I think the stock answer is a classic and an MC2.

Ian


----------



## coffeechap (Apr 5, 2012)

And there I was thinking enough people had been converted, was so optimistic when people said build in a grinder and then someone had to mention concord, oh well.


----------



## 4085 (Nov 23, 2012)

I think most will tell you a Gaggia Classic. You may be better off waiting for one to come up on the forum, as the latest ones are not as well made since Phillips took over Gaggia and the price has reduced. remmeber though, the coffee machine is your oven and it can only produce something as good as what you put into it.

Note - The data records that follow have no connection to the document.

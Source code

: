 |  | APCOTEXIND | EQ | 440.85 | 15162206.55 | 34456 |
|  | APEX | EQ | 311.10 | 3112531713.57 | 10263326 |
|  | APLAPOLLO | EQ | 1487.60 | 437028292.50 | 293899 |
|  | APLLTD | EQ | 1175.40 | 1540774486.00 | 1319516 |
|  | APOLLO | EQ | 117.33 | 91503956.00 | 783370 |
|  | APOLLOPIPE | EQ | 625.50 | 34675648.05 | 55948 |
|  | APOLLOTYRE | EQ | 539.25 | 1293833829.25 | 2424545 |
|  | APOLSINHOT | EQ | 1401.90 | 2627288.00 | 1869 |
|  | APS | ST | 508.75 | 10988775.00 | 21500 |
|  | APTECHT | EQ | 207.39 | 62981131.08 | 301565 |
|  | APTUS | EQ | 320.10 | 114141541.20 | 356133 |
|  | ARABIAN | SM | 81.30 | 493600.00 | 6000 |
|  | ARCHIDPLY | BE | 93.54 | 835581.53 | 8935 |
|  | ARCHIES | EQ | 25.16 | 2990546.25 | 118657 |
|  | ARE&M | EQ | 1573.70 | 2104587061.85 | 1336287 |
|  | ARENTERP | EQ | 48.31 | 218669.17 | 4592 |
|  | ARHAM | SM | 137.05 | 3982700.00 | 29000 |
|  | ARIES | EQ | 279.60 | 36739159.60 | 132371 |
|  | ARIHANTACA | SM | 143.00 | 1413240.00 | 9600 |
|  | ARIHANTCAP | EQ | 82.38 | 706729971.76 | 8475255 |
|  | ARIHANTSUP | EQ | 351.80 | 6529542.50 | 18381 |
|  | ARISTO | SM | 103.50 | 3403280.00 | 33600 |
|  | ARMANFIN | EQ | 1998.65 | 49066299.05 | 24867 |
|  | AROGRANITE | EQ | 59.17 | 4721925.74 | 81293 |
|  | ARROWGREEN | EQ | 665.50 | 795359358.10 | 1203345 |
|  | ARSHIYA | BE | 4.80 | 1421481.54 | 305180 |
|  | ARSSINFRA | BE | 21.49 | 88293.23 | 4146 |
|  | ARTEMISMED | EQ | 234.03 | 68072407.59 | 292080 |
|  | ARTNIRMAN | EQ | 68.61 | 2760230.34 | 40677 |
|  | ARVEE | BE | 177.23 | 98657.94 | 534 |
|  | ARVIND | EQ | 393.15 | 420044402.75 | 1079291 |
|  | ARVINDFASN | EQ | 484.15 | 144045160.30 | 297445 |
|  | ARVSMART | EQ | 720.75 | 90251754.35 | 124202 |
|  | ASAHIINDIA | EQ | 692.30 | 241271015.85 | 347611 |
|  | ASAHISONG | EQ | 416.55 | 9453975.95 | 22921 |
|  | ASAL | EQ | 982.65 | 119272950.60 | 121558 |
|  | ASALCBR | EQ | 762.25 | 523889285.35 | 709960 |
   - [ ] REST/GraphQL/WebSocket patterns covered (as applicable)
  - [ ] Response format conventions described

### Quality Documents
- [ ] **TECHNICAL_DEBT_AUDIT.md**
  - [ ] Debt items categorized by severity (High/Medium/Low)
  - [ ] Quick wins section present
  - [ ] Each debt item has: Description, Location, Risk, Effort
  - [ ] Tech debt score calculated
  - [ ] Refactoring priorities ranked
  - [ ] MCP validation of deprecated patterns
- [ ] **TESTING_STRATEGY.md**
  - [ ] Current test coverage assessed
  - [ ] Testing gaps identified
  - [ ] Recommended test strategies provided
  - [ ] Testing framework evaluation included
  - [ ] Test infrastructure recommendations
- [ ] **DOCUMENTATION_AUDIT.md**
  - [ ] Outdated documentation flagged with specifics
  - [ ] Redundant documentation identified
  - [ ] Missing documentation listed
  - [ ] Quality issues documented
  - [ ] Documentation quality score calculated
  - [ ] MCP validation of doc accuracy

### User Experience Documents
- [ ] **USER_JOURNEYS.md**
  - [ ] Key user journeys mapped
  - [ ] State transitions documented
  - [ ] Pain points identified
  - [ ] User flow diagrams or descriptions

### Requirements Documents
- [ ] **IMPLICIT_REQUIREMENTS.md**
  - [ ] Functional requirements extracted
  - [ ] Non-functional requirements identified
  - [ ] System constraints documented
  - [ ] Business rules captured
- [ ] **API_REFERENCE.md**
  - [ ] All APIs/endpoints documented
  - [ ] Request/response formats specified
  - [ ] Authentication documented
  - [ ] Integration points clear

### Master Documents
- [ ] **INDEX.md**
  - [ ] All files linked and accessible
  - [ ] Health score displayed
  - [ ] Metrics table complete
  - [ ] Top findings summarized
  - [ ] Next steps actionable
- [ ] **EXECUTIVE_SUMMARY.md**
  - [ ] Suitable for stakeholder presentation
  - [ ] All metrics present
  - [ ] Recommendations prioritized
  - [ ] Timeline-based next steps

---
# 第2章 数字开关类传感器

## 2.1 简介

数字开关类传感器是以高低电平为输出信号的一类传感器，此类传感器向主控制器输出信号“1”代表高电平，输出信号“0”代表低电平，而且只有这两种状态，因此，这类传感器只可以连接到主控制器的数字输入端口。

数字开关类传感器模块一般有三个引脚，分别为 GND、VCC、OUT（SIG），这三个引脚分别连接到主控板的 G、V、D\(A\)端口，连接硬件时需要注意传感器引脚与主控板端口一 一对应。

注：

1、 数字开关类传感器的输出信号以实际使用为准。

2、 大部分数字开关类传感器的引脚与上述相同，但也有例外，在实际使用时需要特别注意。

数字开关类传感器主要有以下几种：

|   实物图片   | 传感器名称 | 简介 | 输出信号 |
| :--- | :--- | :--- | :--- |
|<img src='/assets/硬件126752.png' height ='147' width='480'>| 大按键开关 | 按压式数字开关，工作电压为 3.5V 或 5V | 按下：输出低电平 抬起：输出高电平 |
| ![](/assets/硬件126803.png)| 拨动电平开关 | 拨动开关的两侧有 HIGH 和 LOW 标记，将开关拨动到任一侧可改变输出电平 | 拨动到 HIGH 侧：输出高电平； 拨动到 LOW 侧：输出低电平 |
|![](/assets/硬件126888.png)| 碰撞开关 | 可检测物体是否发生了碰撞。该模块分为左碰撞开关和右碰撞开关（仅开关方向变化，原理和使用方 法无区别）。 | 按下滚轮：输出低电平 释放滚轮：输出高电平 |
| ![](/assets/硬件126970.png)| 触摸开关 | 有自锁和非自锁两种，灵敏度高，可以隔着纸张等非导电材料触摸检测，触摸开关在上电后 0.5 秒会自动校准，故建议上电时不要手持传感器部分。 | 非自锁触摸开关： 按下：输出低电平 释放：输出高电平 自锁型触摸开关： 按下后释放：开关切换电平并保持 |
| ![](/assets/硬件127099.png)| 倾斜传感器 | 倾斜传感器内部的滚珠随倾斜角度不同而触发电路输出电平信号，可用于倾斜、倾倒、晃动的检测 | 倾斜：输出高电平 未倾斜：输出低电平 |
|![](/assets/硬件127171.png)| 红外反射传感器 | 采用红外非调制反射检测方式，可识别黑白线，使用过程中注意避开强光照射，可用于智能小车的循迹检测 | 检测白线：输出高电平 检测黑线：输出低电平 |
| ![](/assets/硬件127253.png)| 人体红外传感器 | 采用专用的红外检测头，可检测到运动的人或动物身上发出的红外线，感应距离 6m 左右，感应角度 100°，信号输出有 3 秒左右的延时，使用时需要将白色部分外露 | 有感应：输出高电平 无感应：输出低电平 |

Therefore, possibly a hand grinder os somesort and start saving, as you will need to spend a couple of hundred quid at least, but the grinder debate is holy contested between second hand semi commercials and home grinders.


----------



## urbanbumpkin (Jan 30, 2013)

Second hand grinders are great option whether you go down commercial or home route. If you've got the space you'll get a better quality grind from an ex commercial one, but it will still cost approx £200+ unless you get really lucky on gum tree/ eBay.

Alternatively you could get a 2nd hand home grinder between £85-£150 that you can sell on if you want to upgrade in a year to a bigger beast! You should in theory not loose too much if you sell it on. Hope this help.


----------



## zedsded (Aug 16, 2013)

Thanks very much everyone for taking the time to post replys so quick! Its a big help, can i ask if its a certain model of the Gaggia classic i should look for ?

Thanks again

Simon


----------



## coffeechap (Apr 5, 2012)

Getting one at least three years old means it will have the better components in it, they are all called gaggia classics, if it is called anything else e.g gaggia coffee, it does not have the three way solenoid on it


----------



## Kyle548 (Jan 24, 2013)

The Baby range, as far as I know does have the 3 way valve.

But in terms of overall quality, the Classics are better, despite some of the additional features of the Babies.


----------